Extracted information:
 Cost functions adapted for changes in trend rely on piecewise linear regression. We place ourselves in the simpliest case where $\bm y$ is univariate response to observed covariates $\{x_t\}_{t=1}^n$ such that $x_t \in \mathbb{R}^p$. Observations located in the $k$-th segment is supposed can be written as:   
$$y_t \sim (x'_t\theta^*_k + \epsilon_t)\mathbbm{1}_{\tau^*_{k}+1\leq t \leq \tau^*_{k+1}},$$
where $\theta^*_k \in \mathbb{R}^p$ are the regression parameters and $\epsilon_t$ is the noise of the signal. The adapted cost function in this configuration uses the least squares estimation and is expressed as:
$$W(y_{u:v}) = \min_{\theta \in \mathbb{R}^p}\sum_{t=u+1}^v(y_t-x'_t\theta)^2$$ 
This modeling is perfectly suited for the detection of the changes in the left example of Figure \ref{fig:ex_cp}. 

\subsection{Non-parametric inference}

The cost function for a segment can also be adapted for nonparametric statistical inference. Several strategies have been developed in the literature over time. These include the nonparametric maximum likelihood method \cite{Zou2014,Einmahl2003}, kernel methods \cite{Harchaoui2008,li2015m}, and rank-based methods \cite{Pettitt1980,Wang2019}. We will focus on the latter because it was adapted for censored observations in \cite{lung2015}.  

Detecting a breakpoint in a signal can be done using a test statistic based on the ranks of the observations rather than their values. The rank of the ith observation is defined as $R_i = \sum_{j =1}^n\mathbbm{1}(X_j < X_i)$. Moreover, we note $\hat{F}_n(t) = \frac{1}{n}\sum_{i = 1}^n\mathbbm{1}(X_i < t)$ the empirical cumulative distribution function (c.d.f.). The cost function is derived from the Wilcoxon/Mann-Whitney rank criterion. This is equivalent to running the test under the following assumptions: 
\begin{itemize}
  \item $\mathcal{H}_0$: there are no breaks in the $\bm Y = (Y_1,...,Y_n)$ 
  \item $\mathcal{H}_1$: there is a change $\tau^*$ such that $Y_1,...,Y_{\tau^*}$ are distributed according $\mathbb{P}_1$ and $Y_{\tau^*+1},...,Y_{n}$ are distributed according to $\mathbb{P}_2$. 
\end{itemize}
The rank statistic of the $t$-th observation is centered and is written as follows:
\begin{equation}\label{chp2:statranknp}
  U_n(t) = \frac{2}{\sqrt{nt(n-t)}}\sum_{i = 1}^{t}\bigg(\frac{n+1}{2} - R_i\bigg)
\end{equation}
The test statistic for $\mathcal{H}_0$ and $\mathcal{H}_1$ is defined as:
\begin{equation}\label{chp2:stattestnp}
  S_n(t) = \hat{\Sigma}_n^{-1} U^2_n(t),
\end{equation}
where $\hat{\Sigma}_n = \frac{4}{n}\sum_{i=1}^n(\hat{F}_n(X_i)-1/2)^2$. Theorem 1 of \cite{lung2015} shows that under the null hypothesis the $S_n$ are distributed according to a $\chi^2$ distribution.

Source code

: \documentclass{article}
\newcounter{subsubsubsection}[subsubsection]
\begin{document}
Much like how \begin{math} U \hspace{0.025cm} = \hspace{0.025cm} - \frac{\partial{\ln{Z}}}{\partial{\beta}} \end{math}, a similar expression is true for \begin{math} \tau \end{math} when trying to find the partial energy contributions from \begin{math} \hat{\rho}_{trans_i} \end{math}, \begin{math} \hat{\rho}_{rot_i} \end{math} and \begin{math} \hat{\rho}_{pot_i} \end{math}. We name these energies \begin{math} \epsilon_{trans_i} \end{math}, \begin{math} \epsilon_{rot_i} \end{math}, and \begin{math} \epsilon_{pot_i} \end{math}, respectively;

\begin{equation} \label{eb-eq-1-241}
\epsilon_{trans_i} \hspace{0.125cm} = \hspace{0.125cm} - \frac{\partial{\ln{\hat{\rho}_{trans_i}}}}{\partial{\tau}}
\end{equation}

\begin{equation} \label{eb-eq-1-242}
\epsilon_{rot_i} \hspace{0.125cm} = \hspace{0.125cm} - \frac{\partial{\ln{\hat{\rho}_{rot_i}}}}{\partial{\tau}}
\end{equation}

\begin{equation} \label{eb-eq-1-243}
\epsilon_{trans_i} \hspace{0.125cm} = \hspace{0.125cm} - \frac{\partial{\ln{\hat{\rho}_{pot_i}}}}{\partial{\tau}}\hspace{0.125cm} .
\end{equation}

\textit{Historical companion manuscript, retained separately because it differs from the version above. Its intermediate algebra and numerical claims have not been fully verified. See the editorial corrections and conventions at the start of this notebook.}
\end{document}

Task prompt: Return all entries exactly.

Response area:
 Cost functions adapted for changes in trend rely on piecewise linear regression. We place ourselves in the simpliest case where $\bm y$ is univariate response to observed covariates $\{x_t\}_{t=1}^n$ such that $x_t \in \mathbb{R}^p$. Observations located in the $k$-th segment is supposed can be written as:   
$$y_t \sim (x'_t\theta^*_k + \epsilon_t)\mathbbm{1}_{\tau^*_{k}+1\leq t \leq \tau^*_{k+1}},$$
where $\theta^*_k \in \mathbb{R}^p$ are the regression parameters and $\epsilon_t$ is the noise of the signal. The adapted cost function in this configuration uses the least squares estimation and is expressed as:
$$W(y_{u:v}) = \min_{\theta \in \mathbb{R}^p}\sum_{t=u+1}^v(y_t-x'_t\theta)^2$$ 
This modeling is perfectly suited for the detection of the changes in the left example of Figure \ref{fig:ex_cp}. 

\subsection{Non-parametric inference}

The cost function for a segment can also be adapted for nonparametric statistical inference. Several strategies have been developed in the literature over time. These include the nonparametric maximum likelihood method \cite{Zou2014,Einmahl2003}, kernel methods \cite{Harchaoui2008,li2015m}, and rank-based methods \cite{Pettitt1980,Wang2019}. We will focus on the latter because it was adapted for censored observations in \cite{lung2015}.  

Detecting a breakpoint in a signal can be done using a test statistic based on the ranks of the observations rather than their values. The rank of the ith observation is defined as $R_i = \sum_{j =1}^n\mathbbm{1}(X_j < X_i)$. Moreover, we note $\hat{F}_n(t) = \frac{1}{n}\sum_{i = 1}^n\mathbbm{1}(X_i < t)$ the empirical cumulative distribution function (c.d.f.). The cost function is derived from the Wilcoxon/Mann-Whitney rank criterion. This is equivalent to running the test under the following assumptions: 
\begin{itemize}
  \item $\mathcal{H}_0$: there are no breaks in the $\bm Y = (Y_1,...,Y_n)$ 
  \item $\mathcal{H}_1$: there is a change $\tau^*$ such that $Y_1,...,Y_{\tau^*}$ are distributed according $\mathbb{P}_1$ and $Y_{\tau^*+1},...,Y_{n}$ are distributed according to $\mathbb{P}_2$. 
\end{itemize}
The rank statistic of the $t$-th observation is centered and is written as follows:
\begin{equation}\label{chp2:statranknp}
  U_n(t) = \frac{2}{\sqrt{nt(n-t)}}\sum_{i = 1}^{t}\bigg(\frac{n+1}{2} - R_i\bigg)
\end{equation}
The test statistic for $\mathcal{H}_0$ and $\mathcal{H}_1$ is defined as:
\begin{equation}\label{chp2:stattestnp}
  S_n(t) = \hat{\Sigma}_n^{-1} U^2_n(t),
\end{equation}
where $\hat{\Sigma}_n = \frac{4}{n}\sum_{i=1}^n(\hat{F}_n(X_i)-1/2)^2$. Theorem 1 of \cite{lung2015} shows that under the null hypothesis the $S_n$ are distributed according to a $\chi^2$ distribution.

Source code

: \documentclass{article}
\newcounter{subsubsubsection}[subsubsection]
\begin{document}
Much like how \begin{math} U \hspace{0.025cm} = \hspace{0.025cm} - \frac{\partial{\ln{Z}}}{\partial{\beta}} \end{math}, a similar expression is true for \begin{math} \tau \end{math} when trying to find the partial energy contributions from \begin{math} \hat{\rho}_{trans_i} \end{math}, \begin{math} \hat{\rho}_{rot_i} \end{math} and \begin{math} \hat{\rho}_{pot_i} \end{math}. We name these energies \begin{math} \epsilon_{trans_i} \end{math}, \begin{math} \epsilon_{rot_i} \end{math}, and \begin{math} \epsilon_{pot_i} \end{math}, respectively;

\begin{equation} \label{eb-eq-1-241}
\epsilon_{trans_i} \hspace{0.125cm} = \hspace{0.125cm} - \frac{\partial{\ln{\hat{\rho}_{trans_i}}}}{\partial{\tau}}
\end{equation}

\begin{equation} \label{eb-eq-1-242}
\epsilon_{rot_i} \hspace{0.125cm} = \hspace{0.125cm} - \frac{\partial{\ln{\hat{\rho}_{rot_i}}}}{\partial{\tau}}
\end{equation}

\begin{equation} \label{eb-eq-1-243}
\epsilon_{trans_i} \hspace{0.125cm} = \hspace{0.125cm} - \frac{\partial{\ln{\hat{\rho}_{pot_i}}}}{\partial{\tau}}\hspace{0.125cm} .
\end{equation}

\textit{Historical companion manuscript, retained separately because it differs from the version above. Its intermediate algebra and numerical claims have not been fully verified. See the editorial corrections and conventions at the start of this notebook.}
\end{document}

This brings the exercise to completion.